No fundo, ouvi a voz da irmã dele, Sofia, a rir de alguma coisa. E depois a voz da minha sogra, Helena.

"Miguel, querido, vem comer a sobremesa! Deixa o telefone."

Ele não me amava. Ele nunca me amou. Naquele momento, eu tive a certeza.

Capítulo 3

"Doze horas, Miguel."

A minha voz era fria, desprovida de qualquer emoção que sentira momentos antes.

"Eles não vão guardar o rim para mim. Se o dinheiro não estiver lá, eles dão-no à próxima pessoa da lista."

"Eu entendo, Clara. Vou resolver. Vou falar com umas pessoas, pedir um empréstimo..."

As desculpas dele eram fracas, vazias. Cem mil euros não aparecem do nada. Ele sabia disso. Eu sabia disso.

"Porque não me contaste?"

"Eu não te queria preocupar. Já tens tanto com que lidar. Pensei que conseguia resolver isto antes que precisasses do dinheiro."

Ele não me queria preocupar. Ele mentiu, escondeu, roubou o meu futuro, e agora dizia que era para meu bem.

A enfermeira entrou no quarto.

"Senhora Clara, o Dr. Almeida quer falar consigo sobre os próximos passos."

Acenei com a cabeça, incapaz de falar.

"Miguel, tenho de ir."

Desliguei antes que ele pudesse dizer mais alguma mentira.

O Dr. Almeida foi direto.

"Clara, esta é uma oportunidade rara. O dador é jovem, saudável, uma compatibilidade quase perfeita. A probabilidade de sucesso é altíssima."

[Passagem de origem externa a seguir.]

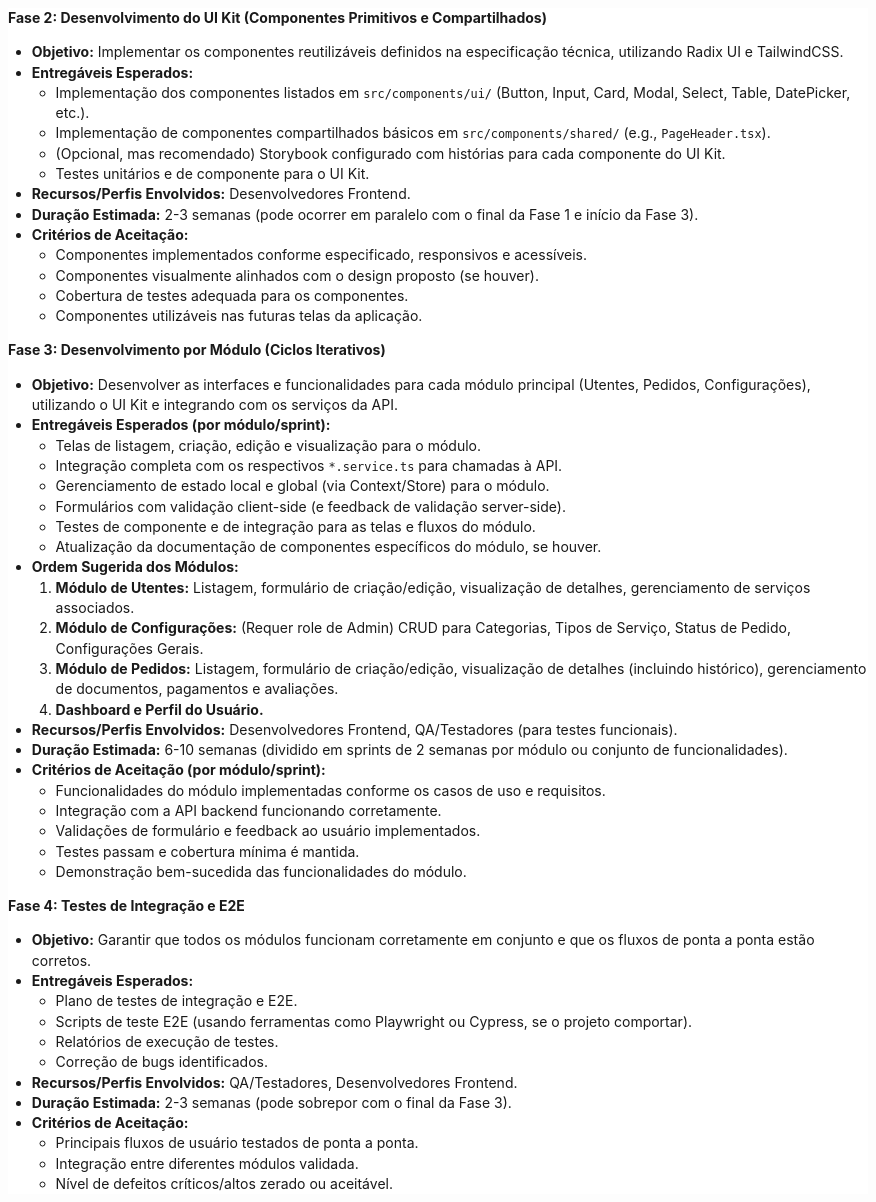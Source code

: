 **Fase 2: Desenvolvimento do UI Kit (Componentes Primitivos e Compartilhados)**
*   **Objetivo:** Implementar os componentes reutilizáveis definidos na especificação técnica, utilizando Radix UI e TailwindCSS.
*   **Entregáveis Esperados:**
    *   Implementação dos componentes listados em `src/components/ui/` (Button, Input, Card, Modal, Select, Table, DatePicker, etc.).
    *   Implementação de componentes compartilhados básicos em `src/components/shared/` (e.g., `PageHeader.tsx`).
    *   (Opcional, mas recomendado) Storybook configurado com histórias para cada componente do UI Kit.
    *   Testes unitários e de componente para o UI Kit.
*   **Recursos/Perfis Envolvidos:** Desenvolvedores Frontend.
*   **Duração Estimada:** 2-3 semanas (pode ocorrer em paralelo com o final da Fase 1 e início da Fase 3).
*   **Critérios de Aceitação:**
    *   Componentes implementados conforme especificado, responsivos e acessíveis.
    *   Componentes visualmente alinhados com o design proposto (se houver).
    *   Cobertura de testes adequada para os componentes.
    *   Componentes utilizáveis nas futuras telas da aplicação.

**Fase 3: Desenvolvimento por Módulo (Ciclos Iterativos)**
*   **Objetivo:** Desenvolver as interfaces e funcionalidades para cada módulo principal (Utentes, Pedidos, Configurações), utilizando o UI Kit e integrando com os serviços da API.
*   **Entregáveis Esperados (por módulo/sprint):**
    *   Telas de listagem, criação, edição e visualização para o módulo.
    *   Integração completa com os respectivos `*.service.ts` para chamadas à API.
    *   Gerenciamento de estado local e global (via Context/Store) para o módulo.
    *   Formulários com validação client-side (e feedback de validação server-side).
    *   Testes de componente e de integração para as telas e fluxos do módulo.
    *   Atualização da documentação de componentes específicos do módulo, se houver.
*   **Ordem Sugerida dos Módulos:**
    1.  **Módulo de Utentes:** Listagem, formulário de criação/edição, visualização de detalhes, gerenciamento de serviços associados.
    2.  **Módulo de Configurações:** (Requer role de Admin) CRUD para Categorias, Tipos de Serviço, Status de Pedido, Configurações Gerais.
    3.  **Módulo de Pedidos:** Listagem, formulário de criação/edição, visualização de detalhes (incluindo histórico), gerenciamento de documentos, pagamentos e avaliações.
    4.  **Dashboard e Perfil do Usuário.**
*   **Recursos/Perfis Envolvidos:** Desenvolvedores Frontend, QA/Testadores (para testes funcionais).
*   **Duração Estimada:** 6-10 semanas (dividido em sprints de 2 semanas por módulo ou conjunto de funcionalidades).
*   **Critérios de Aceitação (por módulo/sprint):**
    *   Funcionalidades do módulo implementadas conforme os casos de uso e requisitos.
    *   Integração com a API backend funcionando corretamente.
    *   Validações de formulário e feedback ao usuário implementados.
    *   Testes passam e cobertura mínima é mantida.
    *   Demonstração bem-sucedida das funcionalidades do módulo.

**Fase 4: Testes de Integração e E2E**
*   **Objetivo:** Garantir que todos os módulos funcionam corretamente em conjunto e que os fluxos de ponta a ponta estão corretos.
*   **Entregáveis Esperados:**
    *   Plano de testes de integração e E2E.
    *   Scripts de teste E2E (usando ferramentas como Playwright ou Cypress, se o projeto comportar).
    *   Relatórios de execução de testes.
    *   Correção de bugs identificados.
*   **Recursos/Perfis Envolvidos:** QA/Testadores, Desenvolvedores Frontend.
*   **Duração Estimada:** 2-3 semanas (pode sobrepor com o final da Fase 3).
*   **Critérios de Aceitação:**
    *   Principais fluxos de usuário testados de ponta a ponta.
    *   Integração entre diferentes módulos validada.
    *   Nível de defeitos críticos/altos zerado ou aceitável.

Ele olhou para mim, os seus olhos eram gentis, mas firmes.

"Mas as regras são claras. Sem o pagamento, não podemos avançar. Há outra família à espera, pronta para pagar."

Cada palavra dele era um prego no meu caixão.

Sentei-me na cama, o vestido do hospital a parecer um sudário. Olhei para a minha pele pálida, para as marcas da fístula no meu braço. Aquela era a minha vida. E a oportunidade de a mudar estava a escapar-se por entre os meus dedos.

Por causa dele. Por causa da família dele.

Peguei no telefone novamente. Abri a aplicação do banco. A nossa conta poupança conjunta. O saldo era de 137,45 €.

Cento e trinta e sete euros e quarenta e cinco cêntimos.

Era o que valia a minha vida para ele.

As lágrimas que eu não sabia que estava a segurar começaram a cair, silenciosas e quentes, manchando o tecido fino do vestido do hospital.